Oh no! That's unfortunate news....what are the steps to resolve this? I googled SHB and found this picture, it looks similar to what I saw except on the bottom board. 

Would itbe wise to freeze one of the original frames from the nuc, i have one that looks pretty old and has funky comb and the worms were on that side?

Also I was In The hive 2 days ago and I didn't notice them on the comb, the hive seems to be strong....the population has increased a lot in fact I was planning on adding a second brood box this week. Do you think it's pointless to do so or is their soe way to help them out? I hate to use chemicals but if that's the only way I might not have a choice.


----------



## Ben Franklin (May 3, 2011)

If you have a screened bottom I would install it ASAP. 
Are your hives on the ground, if so get them up off it ASAP.


----------



## gmcharlie (May 9, 2009)

Yes you can freeZe to kill them off... reality is your hive is shrinking instead of growing. the area the bees used to cover and store food, is being overrun. so the bees have retreated to protect what they can. Look closer for other issues. 
The other thing that will help is if you can keep the larve from pupateing (reaching the ground alive) I would bet an inspection would show adult beetles.


----------



## Bodhited (Jul 2, 2013)

They are on cinder blocks near a river. The screen bottom board is on, I miss spoke calling it a bottom board.....what I meant by that was the sticky board.


----------



## Bodhited (Jul 2, 2013)

Just as an update... Today I went into the hive to add a new hive body because it was getting really crowded. Saw only 1 beetle in the hive, and 1 on the cinder block it was sitting on...didn't see any larvae inside either. Confusing?

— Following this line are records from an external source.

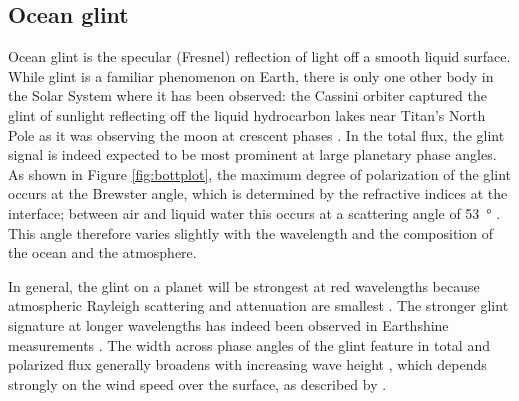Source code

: \documentclass[usenatbib]{mnras}
\begin{document}

\subsection{Ocean glint}

Ocean glint is the specular (Fresnel) reflection of light off a smooth liquid surface. 
While glint is a familiar phenomenon on Earth, there is only one other body in the Solar System where it has been observed: the Cassini orbiter captured the glint of sunlight reflecting off the liquid hydrocarbon lakes near Titan's North Pole as it was observing the moon at crescent phases \citep{2010GeoRL..37.7104S}.
In the total flux, the glint signal is indeed expected to be most prominent at large planetary phase angles.
As shown in Figure \ref{fig:bottplot}, the maximum degree of polarization of the glint occurs at the Brewster angle, which is determined by the refractive indices at the interface; between air and liquid water this occurs at a scattering angle of \qty{53}{\degree} \citep[i.e., at a planetary phase angle of \qty{106}{\degree}; see, e.g.,][]{2008Icar..195..927W,Zugger_2010,treesandstam2019}.
This angle therefore varies slightly with the wavelength and the composition of the ocean and the atmosphere.

In general, the glint on a planet will be strongest at red wavelengths because atmospheric Rayleigh scattering and attenuation are smallest \citep{Zugger_2011}. The stronger glint signature at longer wavelengths has indeed been observed in Earthshine measurements \citep{Emde2017,sterzik2019, takahashi2021}. %
%
The width across phase angles of the glint feature in total and polarized flux generally broadens with increasing wave height \citep{2008Icar..195..927W, kopparla2018, treesandstam2019, trees2022}, which depends strongly on the wind speed over the surface, as described by \citet{CoxMunk1954}.
%
\end{document}
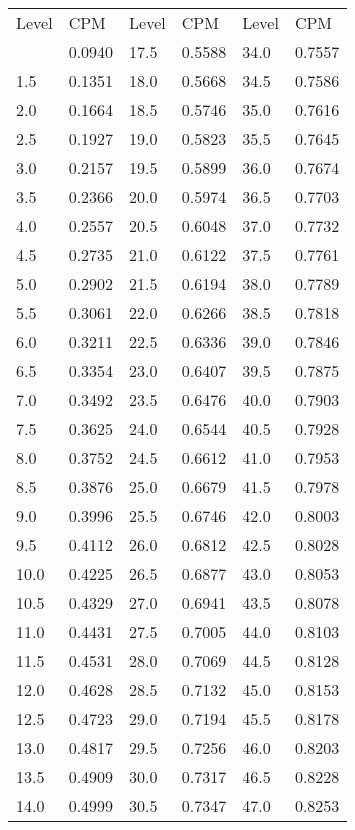 \begin{table}
\begin{center}
\begin{tabular}{l l l l l l}
Level & CPM & Level & CPM & Level & CPM \\
\Midrule
1.0 & 0.0940 & 17.5 & 0.5588 & 34.0 & 0.7557 \\ 
1.5 & 0.1351 & 18.0 & 0.5668 & 34.5 & 0.7586 \\
2.0 & 0.1664 & 18.5 & 0.5746 & 35.0 & 0.7616 \\
2.5 & 0.1927 & 19.0 & 0.5823 & 35.5 & 0.7645 \\
3.0 & 0.2157 & 19.5 & 0.5899 & 36.0 & 0.7674 \\
3.5 & 0.2366 & 20.0 & 0.5974 & 36.5 & 0.7703 \\
4.0 & 0.2557 & 20.5 & 0.6048 & 37.0 & 0.7732 \\
4.5 & 0.2735 & 21.0 & 0.6122 & 37.5 & 0.7761 \\
5.0 & 0.2902 & 21.5 & 0.6194 & 38.0 & 0.7789 \\
5.5 & 0.3061 & 22.0 & 0.6266 & 38.5 & 0.7818 \\
6.0 & 0.3211 & 22.5 & 0.6336 & 39.0 & 0.7846 \\
6.5 & 0.3354 & 23.0 & 0.6407 & 39.5 & 0.7875 \\
7.0 & 0.3492 & 23.5 & 0.6476 & 40.0 & 0.7903 \\
7.5 & 0.3625 & 24.0 & 0.6544 & 40.5 & 0.7928 \\
8.0 & 0.3752 & 24.5 & 0.6612 & 41.0 & 0.7953 \\
8.5 & 0.3876 & 25.0 & 0.6679 & 41.5 & 0.7978 \\
9.0 & 0.3996 & 25.5 & 0.6746 & 42.0 & 0.8003 \\
9.5 & 0.4112 & 26.0 & 0.6812 & 42.5 & 0.8028 \\
10.0 & 0.4225 & 26.5 & 0.6877 & 43.0 & 0.8053 \\
10.5 & 0.4329 & 27.0 & 0.6941 & 43.5 & 0.8078 \\
11.0 & 0.4431 & 27.5 & 0.7005 & 44.0 & 0.8103 \\
11.5 & 0.4531 & 28.0 & 0.7069 & 44.5 & 0.8128 \\
12.0 & 0.4628 & 28.5 & 0.7132 & 45.0 & 0.8153 \\
12.5 & 0.4723 & 29.0 & 0.7194 & 45.5 & 0.8178 \\
13.0 & 0.4817 & 29.5 & 0.7256 & 46.0 & 0.8203 \\
13.5 & 0.4909 & 30.0 & 0.7317 & 46.5 & 0.8228 \\
14.0 & 0.4999 & 30.5 & 0.7347 & 47.0 & 0.8253 \\

\end{tabular}
\end{center}
\end{table}
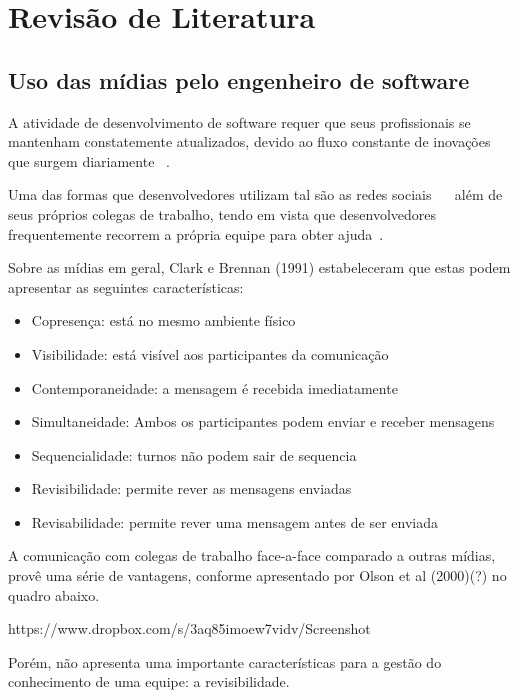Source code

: \chapter{Revisão de Literatura}

\section{Uso das mídias pelo engenheiro de software}

A atividade de desenvolvimento de software requer que seus profissionais se mantenham constatemente atualizados, devido ao fluxo constante de inovações que surgem diariamente ~\cite{Singer2014}.

Uma das formas que desenvolvedores utilizam tal são as redes sociais ~\cite{Treude2012}~\cite{Storey2014} além de seus próprios colegas de trabalho, tendo em vista que desenvolvedores frequentemente recorrem a própria equipe para obter ajuda~\cite{Weinberg1998}.


Sobre as mídias em geral, Clark e Brennan (1991) estabeleceram que estas podem apresentar as seguintes características:

\begin{itemize}
  \item Copresença: está no mesmo ambiente físico
  \item Visibilidade: está visível aos participantes da comunicação
  \item Contemporaneidade: a mensagem é recebida imediatamente
  \item Simultaneidade: Ambos os participantes podem enviar e receber mensagens
  \item Sequencialidade: turnos não podem sair de sequencia
  \item Revisibilidade: permite rever as mensagens enviadas
  \item Revisabilidade: permite rever uma mensagem antes de ser enviada
\end{itemize}

A comunicação com colegas de trabalho face-a-face comparado a outras mídias, provê uma série de vantagens, conforme apresentado por Olson et al (2000)(?) no quadro abaixo.

https://www.dropbox.com/s/3aq85imoew7vidv/Screenshot%

Porém, não apresenta uma importante características para a gestão do conhecimento de uma equipe: a revisibilidade.

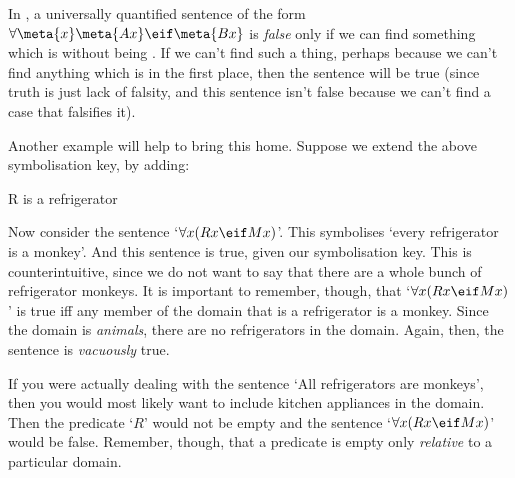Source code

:In \FOL, a universally quantified sentence of the form $\forall \meta{x} \meta{Ax} \eif \meta{Bx}$ is \emph{false} only if we can find something which is  without being . If we can't find such a thing, perhaps because we can't find anything which is  in the first place, then the sentence will be true (since truth is just lack of falsity, and this sentence isn't false because we can't find a case that falsifies it). 

Another example will help to bring this home. Suppose we extend the above symbolisation key, by adding:
	\begin{ekey}
		\item[R]  is a refrigerator
	\end{ekey}
Now consider the sentence `$\forall x(Rx \eif Mx)$'. This symbolises `every refrigerator is a monkey'. And this sentence is true, given our symbolisation key. This is counterintuitive, since we do not want to say that there are a whole bunch of refrigerator monkeys. It is important to remember, though, that `$\forall x(Rx \eif Mx)$' is true iff any member of the domain that is a refrigerator is a monkey. Since the domain is \emph{animals}, there are no refrigerators in the domain. Again, then, the sentence is \emph{vacuously} true. 

If you were actually dealing with the sentence `All refrigerators are monkeys', then you would most likely want to include kitchen appliances in the domain. Then the predicate `$R$' would not be empty and the sentence `$\forall x(Rx \eif Mx)$' would be false. Remember, though, that a predicate is empty only \emph{relative} to a particular domain. 


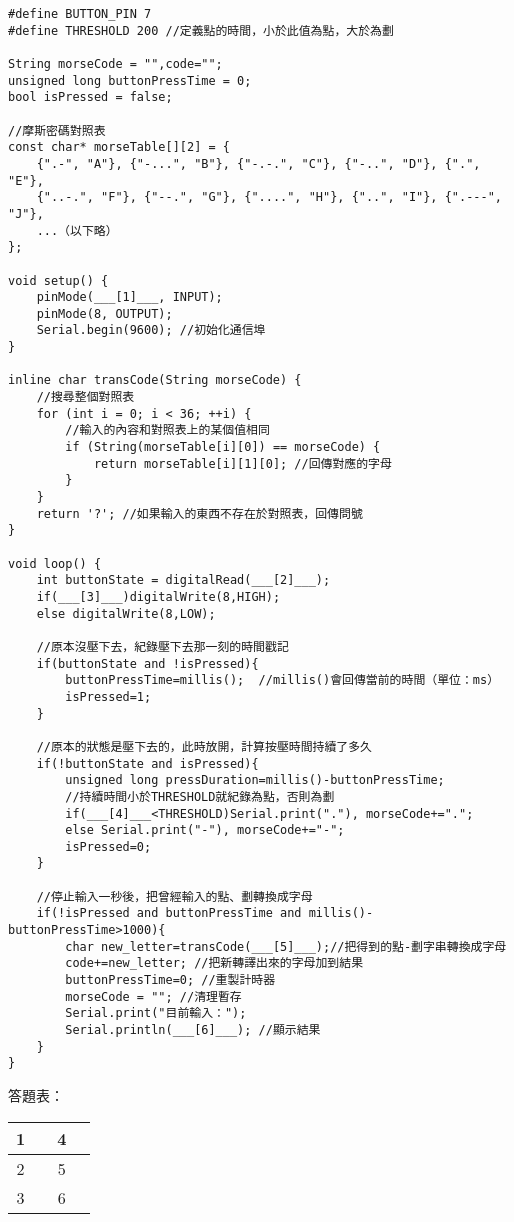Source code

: \documentclass[12pt,a4paper]{article}
\begin{document}
\begin{lstlisting}
#define BUTTON_PIN 7
#define THRESHOLD 200 //定義點的時間，小於此值為點，大於為劃

String morseCode = "",code="";
unsigned long buttonPressTime = 0;
bool isPressed = false;

//摩斯密碼對照表
const char* morseTable[][2] = {
    {".-", "A"}, {"-...", "B"}, {"-.-.", "C"}, {"-..", "D"}, {".", "E"},
    {"..-.", "F"}, {"--.", "G"}, {"....", "H"}, {"..", "I"}, {".---", "J"},
    ...（以下略）
};

void setup() {
    pinMode(___[1]___, INPUT);
    pinMode(8, OUTPUT);
    Serial.begin(9600); //初始化通信埠
}

inline char transCode(String morseCode) {
    //搜尋整個對照表
    for (int i = 0; i < 36; ++i) {
        //輸入的內容和對照表上的某個值相同
        if (String(morseTable[i][0]) == morseCode) {
            return morseTable[i][1][0]; //回傳對應的字母
        }
    }
    return '?'; //如果輸入的東西不存在於對照表，回傳問號
}

void loop() {
    int buttonState = digitalRead(___[2]___);
    if(___[3]___)digitalWrite(8,HIGH);
    else digitalWrite(8,LOW);

    //原本沒壓下去，紀錄壓下去那一刻的時間戳記
    if(buttonState and !isPressed){
        buttonPressTime=millis();  //millis()會回傳當前的時間（單位：ms）
        isPressed=1;
    }
    
    //原本的狀態是壓下去的，此時放開，計算按壓時間持續了多久
    if(!buttonState and isPressed){
        unsigned long pressDuration=millis()-buttonPressTime;
        //持續時間小於THRESHOLD就紀錄為點，否則為劃
        if(___[4]___<THRESHOLD)Serial.print("."), morseCode+=".";
        else Serial.print("-"), morseCode+="-";
        isPressed=0;
    }
    
    //停止輸入一秒後，把曾經輸入的點、劃轉換成字母
    if(!isPressed and buttonPressTime and millis()-buttonPressTime>1000){
        char new_letter=transCode(___[5]___);//把得到的點-劃字串轉換成字母
        code+=new_letter; //把新轉譯出來的字母加到結果
        buttonPressTime=0; //重製計時器
        morseCode = ""; //清理暫存
        Serial.print("目前輸入：");
        Serial.println(___[6]___); //顯示結果
    }
}
\end{lstlisting}

答題表：
\begin{table}[h!]
\centering
\begin{tabular}{|c|p{7cm}|c|p{7cm}|}
\hline
1 &  & 4 & \\ \hline
2 &  & 5 & \\ \hline
3 &  & 6 & \\ \hline
\end{tabular}
\end{table}
\end{document}
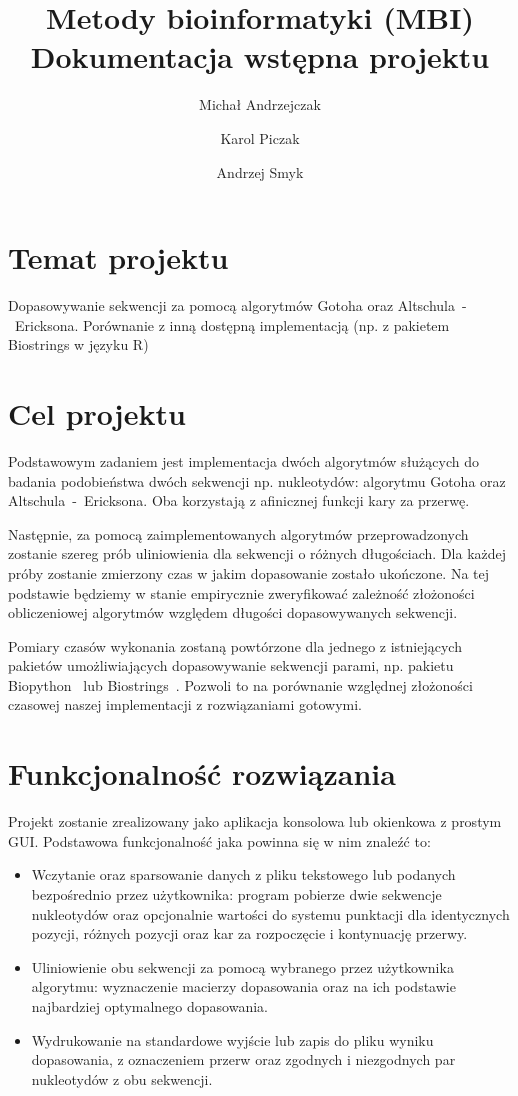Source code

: \documentclass[a4paper,10pt]{article}
\title{Metody bioinformatyki (MBI)\\Dokumentacja wstępna projektu}
\author{Michał Andrzejczak\and Karol Piczak\and	Andrzej Smyk}
\begin{document}
	\maketitle
	\section{Temat projektu}

	Dopasowywanie sekwencji za pomocą algorytmów Gotoha oraz \linebreak\mbox{Altschula - Ericksona}. Porównanie z inną dostępną implementacją (np. z pakietem Biostrings w języku R)

	\section{Cel projektu}

	Podstawowym zadaniem jest implementacja dwóch algorytmów służących do badania podobieństwa dwóch sekwencji np. nukleotydów: algorytmu Gotoha oraz \mbox{Altschula - Ericksona}. Oba korzystają z afinicznej funkcji kary za przerwę. 

	Następnie, za pomocą zaimplementowanych algorytmów przeprowadzonych zostanie szereg prób uliniowienia dla sekwencji o różnych długościach. Dla każdej próby zostanie zmierzony czas w jakim dopasowanie zostało ukończone. Na tej podstawie będziemy w stanie empirycznie zweryfikować zależność złożoności obliczeniowej algorytmów względem długości dopasowywanych sekwencji. 

	Pomiary czasów wykonania zostaną powtórzone dla jednego z istniejących pakietów umożliwiających dopasowywanie sekwencji parami, np. pakietu Biopython~\cite{biopython} lub Biostrings~\cite{biostrings}. Pozwoli to na porównanie względnej złożoności czasowej naszej implementacji z rozwiązaniami gotowymi. 

	\section{Funkcjonalność rozwiązania}

	Projekt zostanie zrealizowany jako aplikacja konsolowa lub okienkowa z prostym GUI. Podstawowa funkcjonalność jaka powinna się w nim znaleźć to:
	\begin{itemize}
		\item Wczytanie oraz sparsowanie danych z pliku tekstowego lub podanych bezpośrednio przez użytkownika: program pobierze dwie sekwencje nukleotydów oraz opcjonalnie wartości do systemu punktacji dla identycznych pozycji, różnych pozycji oraz kar za rozpoczęcie i kontynuację przerwy.
		\item Uliniowienie obu sekwencji za pomocą wybranego przez użytkownika algorytmu: wyznaczenie macierzy dopasowania oraz na ich podstawie najbardziej optymalnego dopasowania. 
		\item Wydrukowanie na standardowe wyjście lub zapis do pliku wyniku dopasowania, z oznaczeniem przerw oraz zgodnych i niezgodnych par nukleotydów z obu sekwencji.
	\end{itemize}
\end{document}
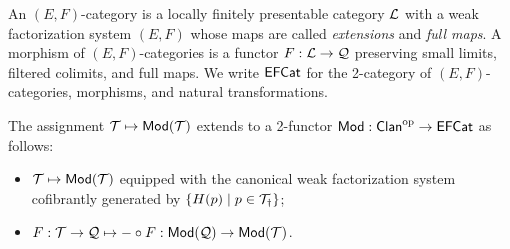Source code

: \documentclass[a4paper]{article}
\begin{document}
\begin{definition}
  An $(E,F)$-category is a locally finitely presentable category $\mathcal{L}$ with a weak factorization system $(E,F)$ whose maps are called \emph{extensions} and \emph{full maps}.
  A morphism of $(E,F)$-categories is a functor $F : \mathcal{L} \to \mathcal{Q}$ preserving small limits, filtered colimits, and full maps.
  We write $\mathsf{EFCat}$ for the 2-category of $(E,F)$-categories, morphisms, and natural transformations.
\end{definition}

\begin{construction}
  The assignment $\mathcal{T} \mapsto \mathsf{Mod}(\mathcal{T})$ extends to a 2-functor $\mathsf{Mod} : \mathsf{Clan}^{\mathrm{op}} \to \mathsf{EFCat}$ as follows:
  \begin{itemize}
  \item $\mathcal{T} \mapsto \mathsf{Mod}(\mathcal{T})$ equipped with the canonical weak factorization system cofibrantly generated by $\{H(p) \mid p \in \mathcal{T}_{\dag}\}$;
  \item $F : \mathcal{T} \to \mathcal{Q} \mapsto - \circ F : \mathsf{Mod}(\mathcal{Q}) \to \mathsf{Mod}(\mathcal{T})$.
  \end{itemize}
\end{construction}
\end{document}
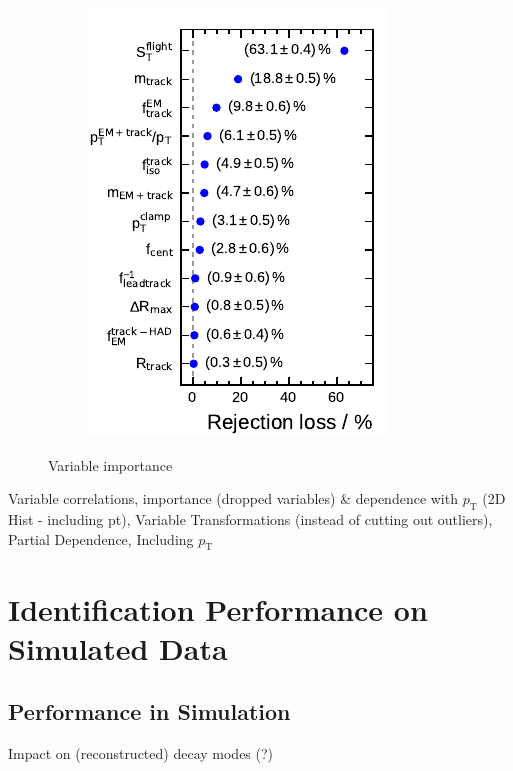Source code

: \begin{figure}[ht]
  \begin{subfigure}[t]{0.33\textwidth}
    \centering
    \includegraphics{./figures/bdt_perf/var_importance/3p_iter1.pdf}
  \end{subfigure}
  \caption{Variable importance}
  \label{fig:variable_importance}
\end{figure}




Variable correlations, importance (dropped variables) \& dependence with
$p_\mathrm{T}$ (2D Hist - including pt), Variable Transformations (instead
of cutting out outliers), Partial Dependence, Including $p_\mathrm{T}$

\section{Identification Performance on Simulated Data}
\label{sec:bdt_perf}

\subsection{Performance in Simulation}
\label{sec:bdt_perf_sim}

Impact on (reconstructed) decay modes (?)

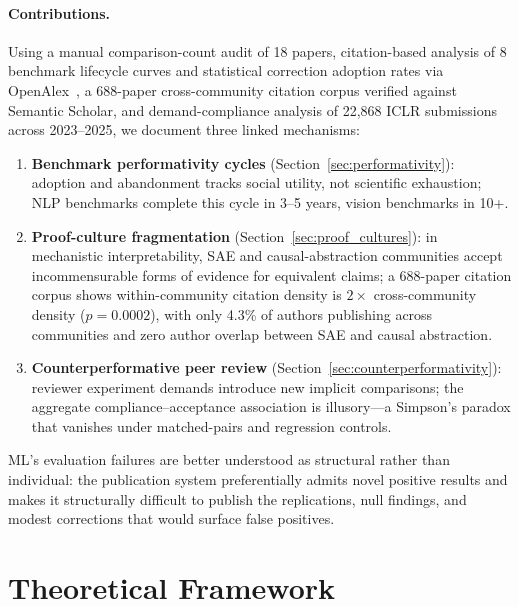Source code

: \documentclass{article}
\begin{document}
\paragraph{Contributions.} Using a manual comparison-count audit of 18 papers, citation-based analysis of 8 benchmark lifecycle curves and statistical correction adoption rates via OpenAlex~\citep{priem_openalex_2022}, a 688-paper cross-community citation corpus verified against Semantic Scholar, and demand-compliance analysis of 22,868 ICLR submissions across 2023--2025, we document three linked mechanisms:

\begin{enumerate}[leftmargin=*]
\item \textbf{Benchmark performativity cycles} (Section~\ref{sec:performativity}): adoption and abandonment tracks social utility, not scientific exhaustion; NLP benchmarks complete this cycle in 3--5 years, vision benchmarks in 10+.
\item \textbf{Proof-culture fragmentation} (Section~\ref{sec:proof_cultures}): in mechanistic interpretability, SAE and causal-abstraction communities accept incommensurable forms of evidence for equivalent claims; a 688-paper citation corpus shows within-community citation density is $2{\times}$ cross-community density ($p = 0.0002$), with only 4.3\% of authors publishing across communities and zero author overlap between SAE and causal abstraction.
\item \textbf{Counterperformative peer review} (Section~\ref{sec:counterperformativity}): reviewer experiment demands introduce new implicit comparisons; the aggregate compliance--acceptance association is illusory---a Simpson's paradox that vanishes under matched-pairs and regression controls.
\end{enumerate}

ML's evaluation failures are better understood as structural rather than individual: the publication system preferentially admits novel positive results and makes it structurally difficult to publish the replications, null findings, and modest corrections that would surface false positives.

\section{Theoretical Framework}
\label{sec:theory}
\end{document}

I did however add 2 different kind of beetle traps with vinegar and oil to the top bars, and moved the hive to a cement surface. We'll see...


----------



## beemandan (Dec 5, 2005)

Bodhited said:


> moved the hive to a cement surface.


How far did you move it?


----------



## Bodhited (Jul 2, 2013)

beemandan said:


> How far did you move it?


Not far, about 10 feet. But I think at least a sunnier spot


----------



## DPBsbees (Apr 14, 2011)

Your location says Upstate NY. Where did you get that nuc? At least in my area, SHB are just a minor annoyance. I haven't even seen one this year after last years cold winter. Are you sure the small white worms weren't ant larva? If your area is as cold as I suspect, I doubt you have a huge SHB problem. I would just monitor the traps and see what you find. Keep the hive strong, and don't give it more area to protect than the bees can cover and you should be fine. If you give a pollen patty, just give a small piece at a time and check underneath it when you do your inspections. It's supposed to be candy to SHB, but I wouldn't let my bees go without in the north because of it.


----------



## Slow Modem (Oct 6, 2011)

Placing the hive in full sunlight and maintaining a strong hive are the two best defenses against SHB. There are various styles of traps available, too.

Good luck!


----------



## Bodhited (Jul 2, 2013)

DPBsbees said:


> Your location says Upstate NY. Where did you get that nuc? At least in my area, SHB are just a minor annoyance. I haven't even seen one this year after last years cold winter. Are you sure the small white worms weren't ant larva?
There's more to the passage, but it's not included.